Leaving aside deliberately ignoring that just about everyone who takes these has a couple of levels of monk anyway...

The first line on unarmed strikes in the book says 'Striking for damage with punches, kicks, and headbutts...'
But sure, baseline they're probably not going to be up to much. But it's not unreasonable to assume that if you're investing in the feats, you'll buy an item or two that supports them (increased damage, Agility to unarmed attacks, whatever).
And that piercing damage works nicely with the Duelist's precise strike ability, too.

Huh, so a Fighter with IUS and a reach weapon threatens adjacent squares? I didn't think so, but it's good to know if so.

As for Agile AoMF, yeah, my Snake/Crane Aldori had that, but she didn't have the cash to make it +1 and Agile in addition to enhancing her main weapon, so it didn't penetrate DR/Magic, which was an enormous pain.


Tels wrote:
I'm not understanding where you're getting this idea that you can't combine two archetypes of the same class in the same build, when you clearly can.

...I mean that you can't take a level of Monk and then a level of monk (MoMS). Specifically I'm debating how you want to delay your MoMS level so that you can get the bonus feats at the right time. Is that not clear from the context?


Rogue Eidolon wrote:
Generally, I'm not seeing those numbers without also buying Skill Focus (Sense Motive) and being primary Wisdom, and even then not by much.

Alertness and some traits go a long way on top of Skill Focus. (Half elf can start with it for free too)


Rogue Eidolon wrote:
Huh, so a Fighter with IUS and a reach weapon threatens adjacent squares? I didn't think so, but it's good to know if so.

I'd say so, just so long as he didn't try taking the AoO with the reach weapon.

But then maybe not, because Fighter.

Oh yeah, there's also a robe-slot item that'll give your unarmed attacks 1d8 base if you're not a monk, too (or 5 levels higher if you are, but that's still only 1d8 for the usual 2 level MoMS dip).


Petrus222 wrote:
Rogue Eidolon wrote:
Generally, I'm not seeing those numbers without also buying Skill Focus (Sense Motive) and being primary Wisdom, and even then not by much.

Alertness and some traits go a long way on top of Skill Focus. (Half elf can start with it for free too)

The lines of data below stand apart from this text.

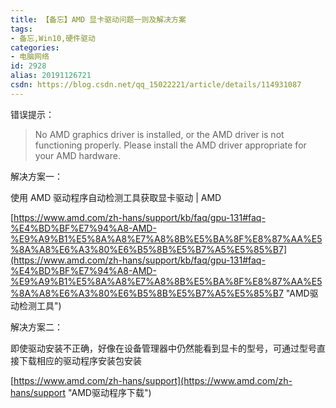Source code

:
 ```yaml
---
title: 【备忘】AMD 显卡驱动问题一则及解决方案
tags:
- 备忘,Win10,硬件驱动
categories:
- 电脑网络
id: 2928
alias: 20191126721
csdn: https://blog.csdn.net/qq_15022221/article/details/114931087
---
```


错误提示：

> No AMD graphics driver is installed, or the AMD driver is not functioning properly. Please install the AMD driver appropriate for your AMD hardware.

<!--more-->

解决方案一：

使用 AMD 驱动程序自动检测工具获取显卡驱动 | AMD

[https://www.amd.com/zh-hans/support/kb/faq/gpu-131#faq-%E4%BD%BF%E7%94%A8-AMD-%E9%A9%B1%E5%8A%A8%E7%A8%8B%E5%BA%8F%E8%87%AA%E5%8A%A8%E6%A3%80%E6%B5%8B%E5%B7%A5%E5%85%B7](https://www.amd.com/zh-hans/support/kb/faq/gpu-131#faq-%E4%BD%BF%E7%94%A8-AMD-%E9%A9%B1%E5%8A%A8%E7%A8%8B%E5%BA%8F%E8%87%AA%E5%8A%A8%E6%A3%80%E6%B5%8B%E5%B7%A5%E5%85%B7 "AMD驱动检测工具")

解决方案二：

即使驱动安装不正确，好像在设备管理器中仍然能看到显卡的型号，可通过型号直接下载相应的驱动程序安装包安装

[https://www.amd.com/zh-hans/support](https://www.amd.com/zh-hans/support "AMD驱动程序下载")

<!--2928-->
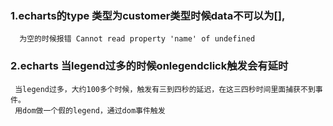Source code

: ### 1.echarts的type 类型为customer类型时候data不可以为[],
```
  为空的时候报错 Cannot read property 'name' of undefined
```
### 2.echarts 当legend过多的时候onlegendclick触发会有延时
```
 当legend过多，大约100多个时候，触发有三到四秒的延迟，在这三四秒时间里面捕获不到事件。
 用dom做一个假的legend，通过dom事件触发
```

Yep, it's a very neat build, and I've been messing around with a few of them for a few minutes. I'm looking at it and I can't possibly deny that you can build for it if you spend enough feats and traits, but even then you've spent several additional feats and also your potentially-precious immediate action on Snake that you needn't spend on Crane, and Crane protects somewhat from all attacks whereas Snake only helps for the one.

This doesn't match up at all with the claim that

Felix Gaunt wrote:
Snake Style >(defensively) than Crane Style by an insanely large margin. lol


Rogue Eidolon wrote:
Scavion wrote:
Rogue Eidolon wrote:

It's actually better than Fang for those who don't use unarmed strikes (and let's be fair, the intermediate feat in the Snake chain is pretty useless anyway, since it eats your immediate and prevents the other Snakes).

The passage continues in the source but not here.